The cricket announcement this week came hours after Pakistan said it would not accept evidence presented by India implicating some Pakistanis in the deadly Mumbai attack, the Los Angeles Times reported Wednesday.
Such a two-steps-forward, one-step-back approach has characterized the nature of the peace talks between the two neighboring nuclear powers, the newspaper said.
The three-day long Mumbai attacks by 10 men, who arrived in the port city by boat, further strained relations between the two countries but efforts have continued to mend them. India has claimed the attacks, in which 166 people died, were launched by groups based in Pakistan.
The peace efforts since then have not resulted in concrete agreement so far, the report said, citing analysts.
"There are too many rocks, too many hard places," Shaukat Qadir, a Pakistani security analyst, told the Times. "There are numerous goodwill gestures, and those are important I guess.
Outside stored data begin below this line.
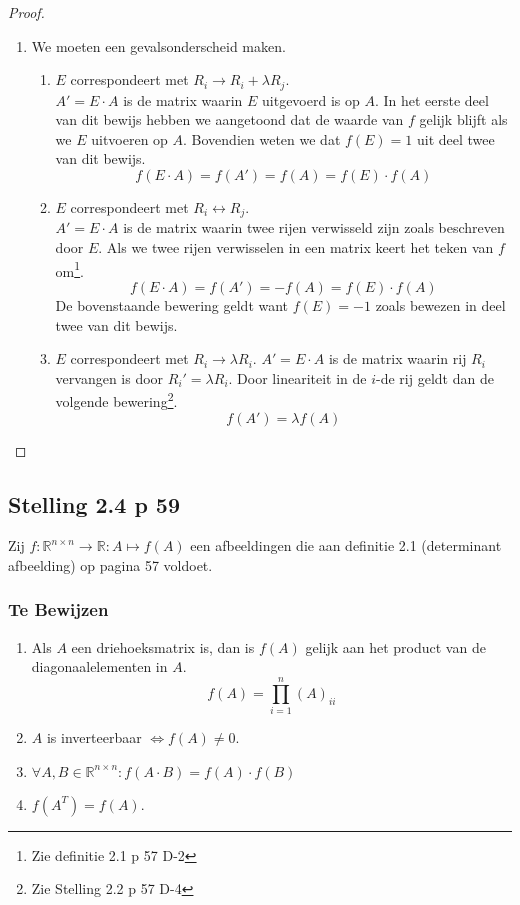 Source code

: \documentclass[lineaire_algebra_oplossingen.tex]{subfiles}
\begin{document}
\begin{proof}
\begin{enumerate}
\item
We moeten een gevalsonderscheid maken.
\begin{enumerate}
\item $E$ correspondeert met  $R_i \rightarrow R_i + \lambda R_j$.\\
$A' = E\cdot A$ is de matrix waarin $E$ uitgevoerd is op $A$. In het eerste deel van dit bewijs hebben we aangetoond dat de waarde van $f$ gelijk blijft als we $E$ uitvoeren op $A$. Bovendien weten we dat $f(E)=1$ uit deel twee van dit bewijs.
\[
f(E\cdot A) = f(A') = f(A) = f(E)\cdot f(A)
\]
\item $E$ correspondeert met  $R_i \leftrightarrow R_j$.\\
$A' = E\cdot A$ is de matrix waarin twee rijen verwisseld zijn zoals beschreven door $E$. Als we twee rijen verwisselen in een matrix keert het teken van $f$ om\footnote{Zie definitie 2.1 p 57 D-2}.
\[
f(E\cdot A) = f(A') = -f(A) = f(E)\cdot f(A)
\]
De bovenstaande bewering geldt want $f(E) = -1$ zoals bewezen in deel twee van dit bewijs.
\item $E$ correspondeert met $R_i \rightarrow \lambda R_i$.
$A' = E\cdot A$ is de matrix waarin rij $R_i$ vervangen is door $R_i' = \lambda R_i$. Door lineariteit in de $i$-de rij geldt dan de volgende bewering\footnote{Zie Stelling 2.2 p 57 D-4}.
\[
f(A') = \lambda f(A)
\]
\end{enumerate}
\end{enumerate}
\end{proof}


\subsection{Stelling 2.4 p 59}
\label{2.4}
Zij $f : \mathbb{R}^{n\times n} \rightarrow \mathbb{R}:A\mapsto f(A)$ een afbeeldingen die aan definitie 2.1 (determinant afbeelding) op pagina 57 voldoet.

\subsubsection*{Te Bewijzen}
\begin{enumerate}
\item Als $A$ een driehoeksmatrix is, dan is $f(A)$ gelijk aan het product van de diagonaalelementen in $A$.
\[
f(A) = \prod_{i=1}^n (A)_{ii}
\]
\item $A$ is inverteerbaar $\Leftrightarrow f(A) \neq 0$.
\item $\forall A,B \in \mathbb{R}^{n\times n}: f(A\cdot B) = f(A)\cdot f(B)$
\item $f(A^T) = f(A)$.
\end{enumerate}
\end{document}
But goodwill is useless unless someone in the administrations is willing to back it up."
Indian analyst Dipankar Banerjee said some of the goodwill measures have seemed to fall flat and called that "a pretty good indicator of the state of relations."
Among other major irritants is Kashmir, claimed by both countries. The two countries have fought three wars since 1947.
Analysts said after more than six decades of distrust, three wars and an arms race, there's very little trust and many entrenched political, military and social interests lined up against real rapprochement.